Panko Crusted Sea Scallops

Panko Crusted Sea Scallops are a crispy, golden delight that deliver tender, buttery scallops with a crunchy coating full of flavor. Lightly breaded in seasoned panko breadcrumbs and pan-seared or oven-baked, these scallops are elegant enough for a dinner party yet simple enough for a weeknight seafood dish.

Why You’ll Love This Recipe

These scallops offer the perfect contrast—crisp on the outside and soft, juicy inside. The panko breadcrumbs give them a delicate crunch without overpowering their naturally sweet flavor. They cook quickly and look stunning on the plate, making them an ideal option for impressive dinners that don’t require a lot of time or ingredients.

ingredients

(Tip: You’ll find the full list of ingredients and measurements in the recipe card below.)

  • Large sea scallops (dry-packed, not treated with preservatives)
  • Panko breadcrumbs
  • All-purpose flour
  • Eggs
  • Garlic powder
  • Paprika
  • Salt and pepper
  • Fresh parsley or chives (for garnish)
  • Olive oil or butter (for pan-searing)
  • Lemon wedges (for serving)

directions

  1. Pat scallops dry with paper towels and season with salt and pepper.
  2. Set up a breading station: one bowl with flour, one with beaten eggs, and one with panko mixed with garlic powder and paprika.
  3. Dredge each scallop in flour, dip in egg, then coat evenly in the panko mixture.
  4. Heat olive oil or butter in a skillet over medium-high heat.
  5. Sear scallops for 2–3 minutes per side, or until golden brown and cooked through (opaque in the center). Do not overcrowd the pan.
  6. Remove from skillet and let rest for a minute.
  7. Garnish with chopped herbs and serve with lemon wedges.

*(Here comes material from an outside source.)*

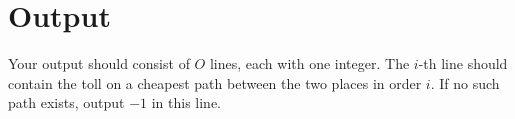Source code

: 

\section*{Output}
Your output should consist of $O$ lines, each with one integer. The $i$-th line should contain the toll on a cheapest path between the two places in order $i$. If no such path exists, output $-1$ in this line.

Optional baking method: Preheat oven to 425°F. Place breaded scallops on a parchment-lined baking sheet, lightly spray with oil, and bake for 10–12 minutes until crispy and cooked through.

Servings and timing

Serves 4
Prep time: 15 minutes
Cook time: 6 minutes
Total time: 21 minutes

Variations

  • Spicy Kick: Add cayenne pepper or chili flakes to the panko mixture.
  • Parmesan Crust: Mix grated Parmesan into the panko for a richer flavor.
  • Herbed Crust: Add dried Italian herbs or lemon zest to the breadcrumbs.
  • Asian-Inspired: Use sesame oil for searing and sprinkle with toasted sesame seeds and scallions.
  • Gluten-Free: Use gluten-free panko or crushed rice crackers.

storage/reheating

These are best served fresh for peak texture.
Store leftovers in an airtight container in the fridge for up to 2 days.
Reheat in a 375°F oven or air fryer for 5–7 minutes to restore crispiness. Avoid microwaving to prevent sogginess.
Freezing is not recommended once cooked.

FAQs

What’s the difference between wet and dry scallops?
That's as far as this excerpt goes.